A notable example is Nepal Rastra Bank, which encourages the provision of loans to several priority sectors, including solar energy, biogas, and waste treatment projects. Through the Innov Invest fund, Morocco’s Bank Al-Maghrib and other stakeholders supported 300 start-ups over five years in areas such as clean technology.

Countries heavily reliant on agriculture have seen a rise in the number of financial products tailored to reduce sectoral risks linked to climate change. The Bank of Ghana helped establish the Ghana Incentive-Based Risk Sharing System for Agricultural Lending, a plan that aims to improve financing among agricultural and agribusinesses through the issuance of credit guarantee instruments. Further north, the Central Bank of Armenia recently launched the Agricultural Insurers’ National Agency, a public-private partnership responsible for agriculture insurance market development. It subsidizes up to 60% of the cost of insurance policies for agricultural insurance products, thereby making farmers and financial institutions less vulnerable to the impacts of climate change.

This new direction is also permeating preventive procedures with the launch of Bangladesh Bank’s Guidelines on Environmental & Social Risk Management (ESRM) for Banks and Financial Institutions in Bangladesh and State Bank of Pakistan’s Green Banking Guidelines.Yet none of these vital actions would be possible without the recognition of a basic fact: Climate change falls within the mandate of central banks as a threat to economic and financial stability.

Many have gone a step further by explicitly linking financial inclusion and climate change in their long-term strategies. Those taking the lead include the Central Bank of Jordan with its Microfinance Action Plan, Bank Al-Maghrib with the Roadmap for Aligning the Financial Sector with Sustainable Development Challenges, Bangladesh Bank with its second Strategic Plan, and Bank of Ghana with the Ghana Sustainable Banking Principles.

Green finance is also a crosscutting topic of interest for central bankers in lower- and higher-income countries. Last year, financial regulators from the global south and global north met at a key industry conference in Morocco to take inclusive green finance forward. Discussions led to the development of five steps that can be applied by regulators to transform the green financial inclusion landscape.

The first step calls for a shift in the mindset of regulators, not only to address the issues of inclusive green finance but also to recognize that women at central banks are most often driving this agenda.
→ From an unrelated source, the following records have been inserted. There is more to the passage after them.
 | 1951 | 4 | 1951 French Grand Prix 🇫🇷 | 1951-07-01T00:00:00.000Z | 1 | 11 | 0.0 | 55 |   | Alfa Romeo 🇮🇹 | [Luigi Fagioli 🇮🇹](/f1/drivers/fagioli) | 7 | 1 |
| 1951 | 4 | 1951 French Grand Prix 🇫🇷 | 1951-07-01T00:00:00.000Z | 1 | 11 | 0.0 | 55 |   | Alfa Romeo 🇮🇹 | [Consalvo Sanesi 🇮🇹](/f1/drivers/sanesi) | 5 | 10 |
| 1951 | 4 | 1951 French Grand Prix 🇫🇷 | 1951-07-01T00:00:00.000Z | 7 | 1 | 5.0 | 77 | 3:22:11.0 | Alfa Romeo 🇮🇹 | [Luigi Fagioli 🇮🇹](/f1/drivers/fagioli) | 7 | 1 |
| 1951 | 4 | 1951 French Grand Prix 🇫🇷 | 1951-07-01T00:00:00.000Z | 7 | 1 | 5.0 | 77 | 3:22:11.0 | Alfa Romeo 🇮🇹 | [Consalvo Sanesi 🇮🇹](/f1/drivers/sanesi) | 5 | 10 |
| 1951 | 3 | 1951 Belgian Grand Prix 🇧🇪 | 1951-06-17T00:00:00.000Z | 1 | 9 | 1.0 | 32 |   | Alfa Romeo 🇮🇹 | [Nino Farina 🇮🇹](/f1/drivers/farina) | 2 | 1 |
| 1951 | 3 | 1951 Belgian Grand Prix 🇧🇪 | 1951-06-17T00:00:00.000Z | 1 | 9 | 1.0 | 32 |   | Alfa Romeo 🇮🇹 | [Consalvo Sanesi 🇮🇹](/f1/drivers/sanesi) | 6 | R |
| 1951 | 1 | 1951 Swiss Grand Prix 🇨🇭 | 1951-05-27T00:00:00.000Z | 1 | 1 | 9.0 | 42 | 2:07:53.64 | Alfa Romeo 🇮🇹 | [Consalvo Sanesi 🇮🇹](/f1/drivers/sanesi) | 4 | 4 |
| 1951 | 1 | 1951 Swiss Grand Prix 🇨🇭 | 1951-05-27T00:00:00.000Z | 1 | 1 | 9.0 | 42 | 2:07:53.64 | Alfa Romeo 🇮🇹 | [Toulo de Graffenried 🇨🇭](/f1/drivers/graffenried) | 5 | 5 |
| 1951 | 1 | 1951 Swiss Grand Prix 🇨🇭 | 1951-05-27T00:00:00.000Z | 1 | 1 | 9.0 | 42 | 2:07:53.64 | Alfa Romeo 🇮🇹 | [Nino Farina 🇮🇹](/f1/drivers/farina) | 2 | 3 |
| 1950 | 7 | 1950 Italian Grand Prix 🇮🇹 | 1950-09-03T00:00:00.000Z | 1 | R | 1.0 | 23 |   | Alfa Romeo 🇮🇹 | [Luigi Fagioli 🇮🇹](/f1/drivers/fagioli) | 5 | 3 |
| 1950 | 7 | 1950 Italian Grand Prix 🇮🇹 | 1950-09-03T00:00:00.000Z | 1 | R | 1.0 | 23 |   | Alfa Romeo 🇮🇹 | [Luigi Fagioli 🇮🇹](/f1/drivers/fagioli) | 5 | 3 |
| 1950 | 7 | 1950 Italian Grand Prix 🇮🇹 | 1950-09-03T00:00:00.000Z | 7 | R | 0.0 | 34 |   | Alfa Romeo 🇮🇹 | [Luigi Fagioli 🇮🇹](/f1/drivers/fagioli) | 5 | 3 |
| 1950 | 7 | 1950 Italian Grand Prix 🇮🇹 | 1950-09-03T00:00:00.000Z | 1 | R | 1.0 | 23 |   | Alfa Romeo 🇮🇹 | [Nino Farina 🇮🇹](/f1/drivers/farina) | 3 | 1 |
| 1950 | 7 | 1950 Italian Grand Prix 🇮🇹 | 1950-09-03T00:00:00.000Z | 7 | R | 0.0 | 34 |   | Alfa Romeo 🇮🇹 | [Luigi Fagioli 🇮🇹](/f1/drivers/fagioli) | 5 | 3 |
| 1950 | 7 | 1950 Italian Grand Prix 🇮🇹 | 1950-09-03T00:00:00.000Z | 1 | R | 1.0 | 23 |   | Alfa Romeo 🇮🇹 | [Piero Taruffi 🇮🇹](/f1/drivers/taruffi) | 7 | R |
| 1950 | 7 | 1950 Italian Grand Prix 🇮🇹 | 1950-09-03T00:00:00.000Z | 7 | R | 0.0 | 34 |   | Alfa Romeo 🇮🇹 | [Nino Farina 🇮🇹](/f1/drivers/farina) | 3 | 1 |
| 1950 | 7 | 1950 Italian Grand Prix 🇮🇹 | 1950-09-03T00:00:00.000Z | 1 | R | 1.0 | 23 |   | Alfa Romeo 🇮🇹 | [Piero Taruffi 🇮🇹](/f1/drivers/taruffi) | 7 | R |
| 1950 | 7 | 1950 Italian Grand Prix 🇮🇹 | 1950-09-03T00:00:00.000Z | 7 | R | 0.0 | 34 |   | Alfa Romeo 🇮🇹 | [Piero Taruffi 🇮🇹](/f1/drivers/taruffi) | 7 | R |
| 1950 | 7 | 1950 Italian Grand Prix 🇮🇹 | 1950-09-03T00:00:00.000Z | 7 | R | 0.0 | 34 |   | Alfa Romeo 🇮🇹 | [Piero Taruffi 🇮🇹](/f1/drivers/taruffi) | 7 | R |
Second, regulators must push for more inclusive cooperation, which would lead to improved mapping and understanding of the risks posed to society and financial systems. As a result, the third step allows policymakers to develop better-informed policy responses and solutions. The fourth step reinforces this with adequate training that offers regulators the opportunity to share expertise and solutions that build knowledge and skills. Finally, the fifth step is the implementation of policies at the national level through collaboration and shared learning.

In playing a crucial role that brings about substantial change to the global financial architecture, the global south achieves a double win. Financial inclusion is supported by improvements to climate change mitigation and resilience building by targeting populations frequently left behind. We see evidence that financial inclusion can be an effective tool in building resilience to the effects of climate change and financial services for low-income customers and micro, small, and medium enterprises, whether to sudden and extreme climate events or gradual impacts, such as varying rainfall patterns, rising sea levels, or saltwater intrusion.

This can act as a major driver in bridging the north-south divide as regulators on both sides look for safe, sound, and sustainable global policies that ensure financial services for all. Here, collaboration can break the silos between concerned sectors and actors, both globally and nationally, and tackle the enormity of the current climate emergency. By providing global solutions to local challenges, financial regulators in the AFI network are doing their part to empower disadvantaged groups and ensure inclusivity and equality.